■ WHAT YOU HAVE TO DO ■
Pull every "Installing" line out of the data below.

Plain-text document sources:
▼
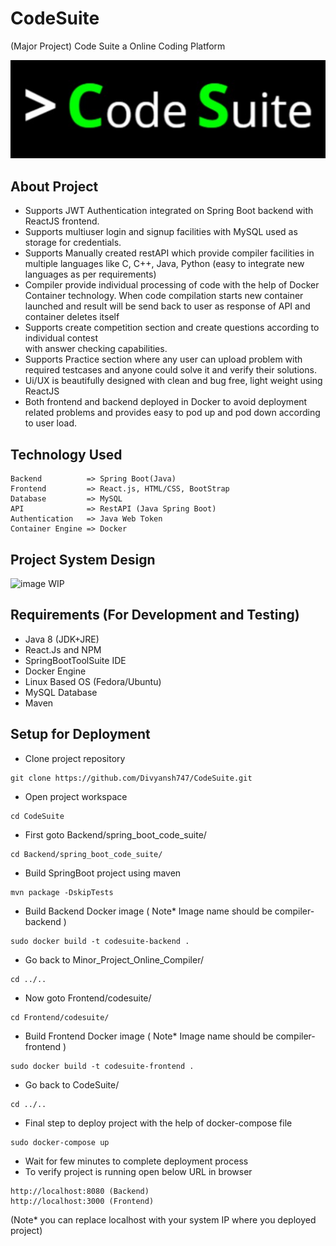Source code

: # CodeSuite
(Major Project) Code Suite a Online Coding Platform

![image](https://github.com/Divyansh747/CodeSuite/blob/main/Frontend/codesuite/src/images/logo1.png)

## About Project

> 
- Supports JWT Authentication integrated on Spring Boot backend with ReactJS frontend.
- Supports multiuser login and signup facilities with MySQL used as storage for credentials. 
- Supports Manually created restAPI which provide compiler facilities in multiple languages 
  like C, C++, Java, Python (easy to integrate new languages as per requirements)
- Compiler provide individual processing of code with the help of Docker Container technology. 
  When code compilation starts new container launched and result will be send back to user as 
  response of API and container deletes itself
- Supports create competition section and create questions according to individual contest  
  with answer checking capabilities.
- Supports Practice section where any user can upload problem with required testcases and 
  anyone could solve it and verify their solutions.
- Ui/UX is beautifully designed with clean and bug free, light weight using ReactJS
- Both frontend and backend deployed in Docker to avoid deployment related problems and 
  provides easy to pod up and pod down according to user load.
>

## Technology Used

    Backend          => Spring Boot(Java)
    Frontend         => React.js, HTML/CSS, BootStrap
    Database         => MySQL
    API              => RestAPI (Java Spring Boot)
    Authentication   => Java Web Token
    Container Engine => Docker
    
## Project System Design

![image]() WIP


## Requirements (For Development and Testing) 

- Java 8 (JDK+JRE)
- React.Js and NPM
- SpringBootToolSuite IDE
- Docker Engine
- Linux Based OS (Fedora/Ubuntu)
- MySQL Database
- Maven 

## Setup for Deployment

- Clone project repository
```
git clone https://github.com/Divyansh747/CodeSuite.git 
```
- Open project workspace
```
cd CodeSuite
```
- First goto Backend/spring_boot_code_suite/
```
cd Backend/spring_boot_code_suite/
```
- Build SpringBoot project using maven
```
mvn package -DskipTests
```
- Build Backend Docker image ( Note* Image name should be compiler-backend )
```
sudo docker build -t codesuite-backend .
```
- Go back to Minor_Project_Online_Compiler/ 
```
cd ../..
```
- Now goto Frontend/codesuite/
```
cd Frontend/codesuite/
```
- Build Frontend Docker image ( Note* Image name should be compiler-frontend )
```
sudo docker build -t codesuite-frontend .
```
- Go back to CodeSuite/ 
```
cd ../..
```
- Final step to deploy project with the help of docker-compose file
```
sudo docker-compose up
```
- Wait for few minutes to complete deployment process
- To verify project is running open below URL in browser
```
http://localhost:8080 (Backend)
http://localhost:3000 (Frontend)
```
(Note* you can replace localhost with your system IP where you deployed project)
▲
▼
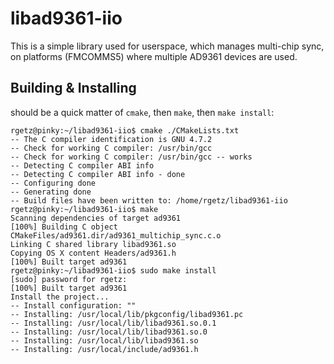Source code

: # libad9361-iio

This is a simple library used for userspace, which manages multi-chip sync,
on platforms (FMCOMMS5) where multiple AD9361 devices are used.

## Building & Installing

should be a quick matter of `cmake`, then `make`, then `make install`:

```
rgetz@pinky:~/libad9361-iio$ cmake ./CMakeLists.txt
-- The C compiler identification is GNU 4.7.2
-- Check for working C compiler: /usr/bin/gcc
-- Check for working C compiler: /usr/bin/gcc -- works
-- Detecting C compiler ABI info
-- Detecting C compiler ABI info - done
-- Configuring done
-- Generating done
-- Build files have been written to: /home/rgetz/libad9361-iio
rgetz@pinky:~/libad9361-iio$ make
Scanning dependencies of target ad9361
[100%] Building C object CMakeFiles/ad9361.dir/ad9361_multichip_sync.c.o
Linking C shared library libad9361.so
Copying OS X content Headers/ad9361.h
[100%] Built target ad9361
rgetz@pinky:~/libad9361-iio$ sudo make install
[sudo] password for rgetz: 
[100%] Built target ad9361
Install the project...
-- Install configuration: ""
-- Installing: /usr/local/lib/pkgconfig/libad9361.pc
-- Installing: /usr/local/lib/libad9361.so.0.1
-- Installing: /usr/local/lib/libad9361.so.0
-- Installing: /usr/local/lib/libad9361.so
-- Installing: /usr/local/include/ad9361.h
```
▲
■ ANSWER ■
## Building & Installing
-- Installing: /usr/local/lib/pkgconfig/libad9361.pc
-- Installing: /usr/local/lib/libad9361.so.0.1
-- Installing: /usr/local/lib/libad9361.so.0
-- Installing: /usr/local/lib/libad9361.so
-- Installing: /usr/local/include/ad9361.h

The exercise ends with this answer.